Le premier projet s’appelle « Améliorer les parcours de soins grâce à l’intelligence artificielle ». Durée annoncée : trois ans. Il est mené avec une équipe associée à l’Inria, à l’Inserm et à Université Paris Cité, avec pour objectifs affichés la détection plus précoce de certains risques, une meilleure coordination des rendez-vous et un suivi médical facilité.
Après les premiers articles, Doctolib a précisé s’appuyer sur la MR-004, qui prévoit une information des personnes suivie d’un droit d’opposition. L’entreprise ajoute qu’elle ne pouvait pas transformer ce mécanisme en accord préalable, l’adhésion volontaire n’étant pas prévue par cette méthodologie.
Cette réponse explique le choix. Elle ne le justifie pas. J’y reviens plus bas.
Le laboratoire n’arrive pas de nulle part
Octobre 2024 : lancement de l’Assistant de consultation, capable d’écouter une consultation, de la transcrire et de préparer un projet de compte rendu.
- Mai 2025 : plusieurs solutions d’IA annoncées, puis un assistant téléphonique qui échange avec les patients pour organiser les rendez-vous.
- Février 2026 : partenariat avec le CHU de Nantes et Nantes Université pour développer et évaluer des solutions d’IA en conditions réelles.
- Juin 2026 : présentation d’un logiciel médical pour les chirurgiens, avec dossier patient, prescription, dictée intelligente et assistant de consultation.
Doctolib ne veut plus seulement gérer des agendas. La société construit une offre d’outils cliniques et d’aide à la décision. Dans ce contexte, sa base de données n’est pas un actif secondaire : c’est le carburant.
Quelles données, exactement ?
« Des données démographiques et de santé issues des services de Doctolib. » C’est tout ce que l’utilisateur apprend.
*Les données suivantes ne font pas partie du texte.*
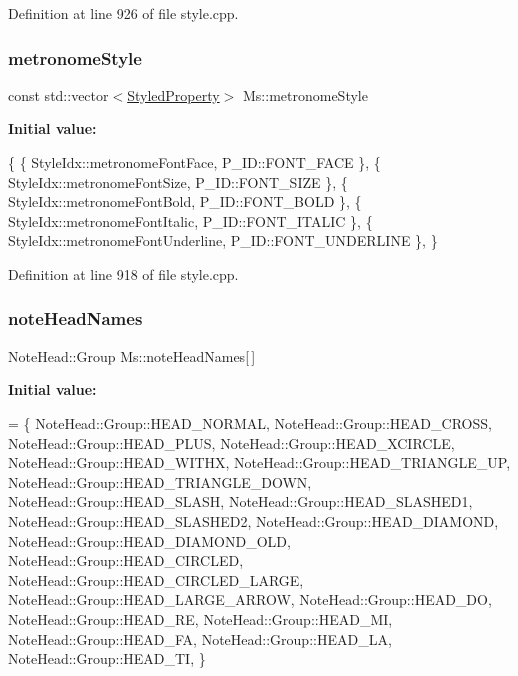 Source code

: Definition at line 926 of file style.\+cpp.

\mbox{\label{namespace_ms_a774d6c9f55b27f665124b8874014d9d7}} 
\subsubsection{\texorpdfstring{metronome\+Style}{metronomeStyle}}
{\footnotesize\ttfamily const std\+::vector$<$\hyperlink{struct_ms_1_1_styled_property}{Styled\+Property}$>$ Ms\+::metronome\+Style}

{\bfseries Initial value\+:}
\begin{DoxyCode}
\{
      \{ StyleIdx::metronomeFontFace,                  P\_ID::FONT\_FACE              \},
      \{ StyleIdx::metronomeFontSize,                  P\_ID::FONT\_SIZE              \},
      \{ StyleIdx::metronomeFontBold,                  P\_ID::FONT\_BOLD              \},
      \{ StyleIdx::metronomeFontItalic,                P\_ID::FONT\_ITALIC            \},
      \{ StyleIdx::metronomeFontUnderline,             P\_ID::FONT\_UNDERLINE         \},
      \}
\end{DoxyCode}


Definition at line 918 of file style.\+cpp.

\mbox{\label{namespace_ms_a8e7043cab098766c184959c505c1bb32}} 
\subsubsection{\texorpdfstring{note\+Head\+Names}{noteHeadNames}}
{\footnotesize\ttfamily Note\+Head\+::\+Group Ms\+::note\+Head\+Names\mbox{[}$\,$\mbox{]}}

{\bfseries Initial value\+:}
\begin{DoxyCode}
= \{
      NoteHead::Group::HEAD\_NORMAL,
      NoteHead::Group::HEAD\_CROSS,
      NoteHead::Group::HEAD\_PLUS,
      NoteHead::Group::HEAD\_XCIRCLE,
      NoteHead::Group::HEAD\_WITHX,
      NoteHead::Group::HEAD\_TRIANGLE\_UP,
      NoteHead::Group::HEAD\_TRIANGLE\_DOWN,
      NoteHead::Group::HEAD\_SLASH,
      NoteHead::Group::HEAD\_SLASHED1,
      NoteHead::Group::HEAD\_SLASHED2,
      NoteHead::Group::HEAD\_DIAMOND,
      NoteHead::Group::HEAD\_DIAMOND\_OLD,
      NoteHead::Group::HEAD\_CIRCLED,
      NoteHead::Group::HEAD\_CIRCLED\_LARGE,
      NoteHead::Group::HEAD\_LARGE\_ARROW,
      NoteHead::Group::HEAD\_DO,
      NoteHead::Group::HEAD\_RE,
      NoteHead::Group::HEAD\_MI,
      NoteHead::Group::HEAD\_FA,
      NoteHead::Group::HEAD\_LA,
      NoteHead::Group::HEAD\_TI,
      \}
\end{DoxyCode}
Ces informations peuvent venir du patient ou d’un professionnel de santé. Selon les services utilisés et le protocole retenu, cela peut concerner le profil, les rendez-vous, le parcours de soins, les informations médicales présentes sur la plateforme.
Cela ne veut pas dire que tout le contenu de votre compte partira dans une base d’entraînement. La MR-004 exige que chaque donnée soit pertinente et nécessaire au protocole. Doctolib doit pouvoir le démontrer catégorie par catégorie.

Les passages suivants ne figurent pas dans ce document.